HIBP creator Troy Hunt confirmed the Synthient database contains approximately 183 million credentials—including usernames, passwords, and associated website addresses. However, Hunt emphasized this isn't a single data breach. The information was aggregated over years from Telegram channels, forums, the dark web, and other sources, spanning thousands or potentially millions of different websites and services—not just Gmail.

Notably, 91% of the records had already appeared in previous breaches and were already in HIBP's database. Only 16.4 million email addresses were new additions.

The Real Source: Info-Stealer Malware

Synthient representatives confirmed that most data in the database came not from organizational breaches but from individual users' systems infected with malware. The researchers compiled 3.5 terabytes of information totaling 23 billion lines, including exposed email addresses, passwords, and the websites where the compromised credentials were used.

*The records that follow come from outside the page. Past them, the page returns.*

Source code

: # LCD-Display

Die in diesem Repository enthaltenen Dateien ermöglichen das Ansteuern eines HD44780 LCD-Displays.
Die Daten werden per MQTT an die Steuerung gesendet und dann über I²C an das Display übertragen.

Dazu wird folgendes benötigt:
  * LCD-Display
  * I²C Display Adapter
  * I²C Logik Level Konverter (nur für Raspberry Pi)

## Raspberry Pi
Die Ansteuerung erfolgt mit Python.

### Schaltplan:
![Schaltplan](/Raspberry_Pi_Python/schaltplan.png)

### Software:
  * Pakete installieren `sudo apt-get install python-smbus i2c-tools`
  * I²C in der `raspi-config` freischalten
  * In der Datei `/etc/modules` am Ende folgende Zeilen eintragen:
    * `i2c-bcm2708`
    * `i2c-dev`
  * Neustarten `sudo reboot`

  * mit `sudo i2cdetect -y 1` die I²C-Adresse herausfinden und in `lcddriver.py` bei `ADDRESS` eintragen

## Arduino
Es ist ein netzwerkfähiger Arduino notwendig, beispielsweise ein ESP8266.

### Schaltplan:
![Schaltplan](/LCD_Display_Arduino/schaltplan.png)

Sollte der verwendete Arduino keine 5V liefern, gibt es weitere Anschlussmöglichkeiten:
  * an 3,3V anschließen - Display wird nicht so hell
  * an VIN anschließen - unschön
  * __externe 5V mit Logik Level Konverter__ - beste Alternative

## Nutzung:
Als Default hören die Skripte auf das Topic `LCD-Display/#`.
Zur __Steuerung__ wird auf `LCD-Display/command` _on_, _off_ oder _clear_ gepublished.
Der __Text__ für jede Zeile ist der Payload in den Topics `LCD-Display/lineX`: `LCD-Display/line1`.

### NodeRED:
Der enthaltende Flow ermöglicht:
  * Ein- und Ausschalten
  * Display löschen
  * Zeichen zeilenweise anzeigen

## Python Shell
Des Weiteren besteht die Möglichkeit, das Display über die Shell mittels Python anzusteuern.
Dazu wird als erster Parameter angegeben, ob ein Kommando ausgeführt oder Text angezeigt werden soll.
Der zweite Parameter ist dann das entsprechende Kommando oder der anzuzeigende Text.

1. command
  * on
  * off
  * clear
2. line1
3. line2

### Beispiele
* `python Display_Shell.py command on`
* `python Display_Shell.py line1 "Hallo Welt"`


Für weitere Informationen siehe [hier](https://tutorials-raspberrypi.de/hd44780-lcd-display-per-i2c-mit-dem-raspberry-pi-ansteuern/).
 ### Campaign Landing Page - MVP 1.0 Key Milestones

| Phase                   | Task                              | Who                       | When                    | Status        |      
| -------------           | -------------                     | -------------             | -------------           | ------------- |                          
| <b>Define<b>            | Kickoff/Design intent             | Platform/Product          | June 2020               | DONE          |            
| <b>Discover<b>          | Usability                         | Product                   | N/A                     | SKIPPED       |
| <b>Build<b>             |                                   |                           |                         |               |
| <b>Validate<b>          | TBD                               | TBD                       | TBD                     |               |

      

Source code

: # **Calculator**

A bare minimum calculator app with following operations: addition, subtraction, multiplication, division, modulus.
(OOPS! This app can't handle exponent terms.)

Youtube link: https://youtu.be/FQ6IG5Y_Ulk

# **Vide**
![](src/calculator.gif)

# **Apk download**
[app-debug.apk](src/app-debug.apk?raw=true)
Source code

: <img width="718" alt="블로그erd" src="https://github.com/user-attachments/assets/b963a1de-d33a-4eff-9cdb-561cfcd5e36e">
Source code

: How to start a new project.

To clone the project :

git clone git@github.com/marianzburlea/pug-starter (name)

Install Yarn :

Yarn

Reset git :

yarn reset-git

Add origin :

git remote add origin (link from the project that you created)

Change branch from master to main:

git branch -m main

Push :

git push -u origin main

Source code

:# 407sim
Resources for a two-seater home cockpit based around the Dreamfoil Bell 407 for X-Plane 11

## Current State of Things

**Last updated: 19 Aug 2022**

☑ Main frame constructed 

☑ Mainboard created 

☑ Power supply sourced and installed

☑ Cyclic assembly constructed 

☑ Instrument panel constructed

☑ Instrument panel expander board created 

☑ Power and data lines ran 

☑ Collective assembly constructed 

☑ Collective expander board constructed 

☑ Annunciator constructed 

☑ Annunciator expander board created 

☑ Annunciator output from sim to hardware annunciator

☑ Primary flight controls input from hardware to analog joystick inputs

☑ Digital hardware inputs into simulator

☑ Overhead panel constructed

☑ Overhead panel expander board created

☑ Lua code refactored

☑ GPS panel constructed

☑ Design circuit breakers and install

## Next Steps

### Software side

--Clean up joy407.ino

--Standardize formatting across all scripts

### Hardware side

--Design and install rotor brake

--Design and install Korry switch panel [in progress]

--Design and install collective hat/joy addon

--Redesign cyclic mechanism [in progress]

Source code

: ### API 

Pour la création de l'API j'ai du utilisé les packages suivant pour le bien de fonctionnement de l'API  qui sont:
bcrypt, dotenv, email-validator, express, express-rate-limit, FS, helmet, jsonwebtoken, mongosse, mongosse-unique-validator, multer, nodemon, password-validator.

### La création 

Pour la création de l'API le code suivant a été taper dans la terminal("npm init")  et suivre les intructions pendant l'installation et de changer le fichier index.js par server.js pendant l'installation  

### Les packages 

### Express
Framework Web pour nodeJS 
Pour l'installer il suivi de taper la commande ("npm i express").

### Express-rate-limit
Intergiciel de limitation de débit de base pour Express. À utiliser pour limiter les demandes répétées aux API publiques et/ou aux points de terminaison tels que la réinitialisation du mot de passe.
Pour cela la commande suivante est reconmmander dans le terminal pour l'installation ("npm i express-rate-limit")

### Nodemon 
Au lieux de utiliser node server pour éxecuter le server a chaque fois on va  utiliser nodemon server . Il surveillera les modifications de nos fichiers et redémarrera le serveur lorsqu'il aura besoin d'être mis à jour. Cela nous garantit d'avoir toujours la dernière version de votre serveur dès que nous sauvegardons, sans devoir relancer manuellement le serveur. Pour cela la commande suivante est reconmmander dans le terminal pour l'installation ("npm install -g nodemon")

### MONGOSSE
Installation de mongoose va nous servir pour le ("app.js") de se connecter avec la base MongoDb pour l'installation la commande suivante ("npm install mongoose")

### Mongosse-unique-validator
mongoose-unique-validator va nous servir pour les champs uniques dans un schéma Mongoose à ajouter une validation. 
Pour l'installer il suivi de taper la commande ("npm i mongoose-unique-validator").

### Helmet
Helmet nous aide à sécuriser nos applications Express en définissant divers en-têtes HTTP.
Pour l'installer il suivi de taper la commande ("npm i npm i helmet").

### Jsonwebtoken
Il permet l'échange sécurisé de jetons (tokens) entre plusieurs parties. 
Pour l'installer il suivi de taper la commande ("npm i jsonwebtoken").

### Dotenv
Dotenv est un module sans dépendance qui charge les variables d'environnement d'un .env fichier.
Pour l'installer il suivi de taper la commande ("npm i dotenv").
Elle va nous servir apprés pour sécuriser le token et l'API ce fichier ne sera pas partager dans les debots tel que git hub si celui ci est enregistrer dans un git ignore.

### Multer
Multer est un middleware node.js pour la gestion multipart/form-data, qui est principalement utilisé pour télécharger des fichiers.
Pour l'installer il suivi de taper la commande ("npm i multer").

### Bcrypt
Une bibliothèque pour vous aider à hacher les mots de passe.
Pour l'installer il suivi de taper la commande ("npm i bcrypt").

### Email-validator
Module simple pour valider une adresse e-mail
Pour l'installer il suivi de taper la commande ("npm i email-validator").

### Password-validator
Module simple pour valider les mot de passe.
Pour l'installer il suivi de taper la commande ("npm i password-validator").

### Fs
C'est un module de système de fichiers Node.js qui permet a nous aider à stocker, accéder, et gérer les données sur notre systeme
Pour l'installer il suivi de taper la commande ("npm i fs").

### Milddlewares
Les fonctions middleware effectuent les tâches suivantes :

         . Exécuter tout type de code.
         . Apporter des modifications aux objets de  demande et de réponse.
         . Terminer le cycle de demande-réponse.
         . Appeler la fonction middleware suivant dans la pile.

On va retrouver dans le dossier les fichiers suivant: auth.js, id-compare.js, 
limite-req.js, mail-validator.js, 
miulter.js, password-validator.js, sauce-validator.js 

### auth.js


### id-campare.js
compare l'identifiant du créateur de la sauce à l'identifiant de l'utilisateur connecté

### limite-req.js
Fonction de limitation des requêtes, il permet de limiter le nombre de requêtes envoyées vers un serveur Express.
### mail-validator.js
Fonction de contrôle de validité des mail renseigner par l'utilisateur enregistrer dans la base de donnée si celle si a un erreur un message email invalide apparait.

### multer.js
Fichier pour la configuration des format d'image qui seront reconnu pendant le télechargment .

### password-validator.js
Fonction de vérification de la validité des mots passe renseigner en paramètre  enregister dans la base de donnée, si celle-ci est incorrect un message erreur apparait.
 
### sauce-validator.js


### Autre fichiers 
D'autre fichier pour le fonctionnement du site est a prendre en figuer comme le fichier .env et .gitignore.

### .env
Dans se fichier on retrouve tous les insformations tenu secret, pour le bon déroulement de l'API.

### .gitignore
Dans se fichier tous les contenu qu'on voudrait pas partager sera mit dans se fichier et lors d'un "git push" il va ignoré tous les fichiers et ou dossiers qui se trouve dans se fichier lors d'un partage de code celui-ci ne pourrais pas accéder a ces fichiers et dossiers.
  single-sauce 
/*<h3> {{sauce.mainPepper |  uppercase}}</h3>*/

What Google Is Doing About It

Google regularly discovers and analyzes such databases for security purposes, using them to help users reset leaked passwords and re-secure their accounts.

While Gmail itself wasn't breached, the company acknowledged that old credentials circulating in leak databases still pose risks. To mitigate these threats, Google recommends enabling multi-factor authentication or switching to passkeys, which offer stronger protection than traditional passwords.

Not the First False Alarm

This marks the second time Google has debunked Gmail breach rumors in recent months. In September 2024, media reports falsely claimed Google was mass-notifying all Gmail users—approximately 2.5 billion people—about the urgent need to change passwords and enable two-factor authentication. Google representatives confirmed those reports were also inaccurate.